Although it took a while to pit all the cherries (I think it’s easiest to slice them roughly in half using a paring knife, then pop out the seed), the sour cherries were surprisingly easier to pit and less messy than sweet cherries. The clear, bright, summery flavors and sheer deliciousness of the recipe has me rethinking my no-cherry policy, but only if they’re sour!
Cherry Crumble, makes 16 servings
1/2 cup sliced almonds, toasted
1/2 cup all-purpose flour
1/2 cup old-fashioned oats
1/4 cup brown sugar
1/2 teaspoon baking powder
1/4 teaspoon ground cinnamon
6 tablespoons unsalted butter, cubed
2 pounds sour cherries, pitted and halved
1/2 cup granulated sugar
1 1/2 tablespoons corn starch
2 teaspoons fresh lemon juice
Vanilla ice cream (optional)
Preheat the oven to 350°F and lightly coat an 8-inch square baking dish with non-stick cooking spray. Set aside.

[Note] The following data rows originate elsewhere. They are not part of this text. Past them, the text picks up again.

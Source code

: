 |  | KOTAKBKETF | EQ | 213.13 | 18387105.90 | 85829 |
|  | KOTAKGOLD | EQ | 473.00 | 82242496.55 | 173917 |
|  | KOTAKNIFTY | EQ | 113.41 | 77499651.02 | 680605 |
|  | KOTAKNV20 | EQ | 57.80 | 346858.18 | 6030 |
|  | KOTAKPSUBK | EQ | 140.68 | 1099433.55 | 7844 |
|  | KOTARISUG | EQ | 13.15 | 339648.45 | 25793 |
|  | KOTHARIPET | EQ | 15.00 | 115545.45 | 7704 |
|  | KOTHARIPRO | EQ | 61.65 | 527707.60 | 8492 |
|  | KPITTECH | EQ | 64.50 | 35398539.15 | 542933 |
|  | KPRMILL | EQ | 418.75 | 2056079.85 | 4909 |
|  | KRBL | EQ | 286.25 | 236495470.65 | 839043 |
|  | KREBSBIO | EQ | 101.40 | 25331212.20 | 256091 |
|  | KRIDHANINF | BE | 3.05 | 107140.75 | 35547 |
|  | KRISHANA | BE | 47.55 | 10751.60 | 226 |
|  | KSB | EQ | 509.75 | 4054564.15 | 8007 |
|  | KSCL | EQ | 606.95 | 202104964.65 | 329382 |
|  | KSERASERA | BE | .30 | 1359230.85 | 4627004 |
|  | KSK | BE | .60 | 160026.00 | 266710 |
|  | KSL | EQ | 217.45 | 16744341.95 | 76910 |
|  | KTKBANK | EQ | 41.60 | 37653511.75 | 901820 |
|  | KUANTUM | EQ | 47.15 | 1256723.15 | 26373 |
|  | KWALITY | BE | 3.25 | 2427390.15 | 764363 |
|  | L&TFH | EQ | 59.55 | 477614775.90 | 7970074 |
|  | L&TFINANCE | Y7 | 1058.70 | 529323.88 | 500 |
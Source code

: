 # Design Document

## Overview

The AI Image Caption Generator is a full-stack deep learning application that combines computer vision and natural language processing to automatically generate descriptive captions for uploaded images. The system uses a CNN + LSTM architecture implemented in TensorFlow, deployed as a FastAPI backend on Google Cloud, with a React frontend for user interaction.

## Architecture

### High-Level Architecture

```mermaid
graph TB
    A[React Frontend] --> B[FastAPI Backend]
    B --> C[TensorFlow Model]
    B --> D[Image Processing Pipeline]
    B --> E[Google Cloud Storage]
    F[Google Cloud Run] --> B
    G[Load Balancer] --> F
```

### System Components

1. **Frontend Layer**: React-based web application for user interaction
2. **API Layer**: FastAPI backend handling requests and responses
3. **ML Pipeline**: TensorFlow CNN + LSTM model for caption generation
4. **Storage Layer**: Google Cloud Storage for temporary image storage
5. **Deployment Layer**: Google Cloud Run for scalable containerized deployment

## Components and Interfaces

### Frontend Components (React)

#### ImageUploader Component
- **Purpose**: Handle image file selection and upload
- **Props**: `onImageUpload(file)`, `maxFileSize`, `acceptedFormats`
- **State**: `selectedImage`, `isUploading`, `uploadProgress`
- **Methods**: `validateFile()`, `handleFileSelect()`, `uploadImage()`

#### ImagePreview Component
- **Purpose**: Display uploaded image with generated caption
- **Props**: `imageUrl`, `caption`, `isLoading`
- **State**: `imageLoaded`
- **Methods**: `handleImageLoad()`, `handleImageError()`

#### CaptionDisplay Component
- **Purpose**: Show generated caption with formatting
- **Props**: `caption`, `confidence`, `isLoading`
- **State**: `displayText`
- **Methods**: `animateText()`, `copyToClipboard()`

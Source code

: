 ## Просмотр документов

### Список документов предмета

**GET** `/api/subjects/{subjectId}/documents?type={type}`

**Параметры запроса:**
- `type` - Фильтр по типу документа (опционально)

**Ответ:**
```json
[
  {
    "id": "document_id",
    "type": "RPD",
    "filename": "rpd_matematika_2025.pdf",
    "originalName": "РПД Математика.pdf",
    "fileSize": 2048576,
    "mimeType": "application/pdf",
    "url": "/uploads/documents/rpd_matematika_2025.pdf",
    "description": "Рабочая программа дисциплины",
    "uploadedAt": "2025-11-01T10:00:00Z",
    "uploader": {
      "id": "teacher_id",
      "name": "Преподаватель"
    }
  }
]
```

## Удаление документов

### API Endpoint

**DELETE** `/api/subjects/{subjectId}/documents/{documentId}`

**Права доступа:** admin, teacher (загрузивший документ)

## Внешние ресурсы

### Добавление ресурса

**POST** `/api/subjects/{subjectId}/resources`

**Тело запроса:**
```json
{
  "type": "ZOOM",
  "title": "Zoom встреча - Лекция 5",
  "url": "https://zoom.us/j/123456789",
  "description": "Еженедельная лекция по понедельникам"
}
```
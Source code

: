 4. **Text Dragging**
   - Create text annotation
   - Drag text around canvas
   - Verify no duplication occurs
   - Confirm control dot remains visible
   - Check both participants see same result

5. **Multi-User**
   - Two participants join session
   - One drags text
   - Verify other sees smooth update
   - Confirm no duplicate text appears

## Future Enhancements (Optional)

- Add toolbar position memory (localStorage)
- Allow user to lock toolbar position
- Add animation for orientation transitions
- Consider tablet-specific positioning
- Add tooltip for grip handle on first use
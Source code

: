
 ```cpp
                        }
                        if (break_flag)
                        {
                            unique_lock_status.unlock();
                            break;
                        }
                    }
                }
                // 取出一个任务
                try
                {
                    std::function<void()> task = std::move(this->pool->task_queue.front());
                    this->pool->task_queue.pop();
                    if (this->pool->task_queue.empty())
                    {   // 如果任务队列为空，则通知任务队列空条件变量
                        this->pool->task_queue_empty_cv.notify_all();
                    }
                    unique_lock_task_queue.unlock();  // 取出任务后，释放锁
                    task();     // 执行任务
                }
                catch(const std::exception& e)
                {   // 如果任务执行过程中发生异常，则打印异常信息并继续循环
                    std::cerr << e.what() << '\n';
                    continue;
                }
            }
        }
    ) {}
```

To make the topping, combine the almonds, flour, oats, brown sugar, baking powder, cinnamon and salt in a bowl. Stir well. Add the cubed butter and use your fingertips to cut it into the mixture. You’ll have to work fast so the butter doesn’t melt. Set aside.
To make the cherry filling, combine the cherries, sugar, corn starch, lemon juice and salt in a bowl and mix well.
Pour the filling into the prepared baking dish and crumble the topping over it. Bake for 50 minutes until the filling is hot and bubbly and the topping is nicely toasted. Let cool 30 minutes, then serve with (soy) vanilla ice cream.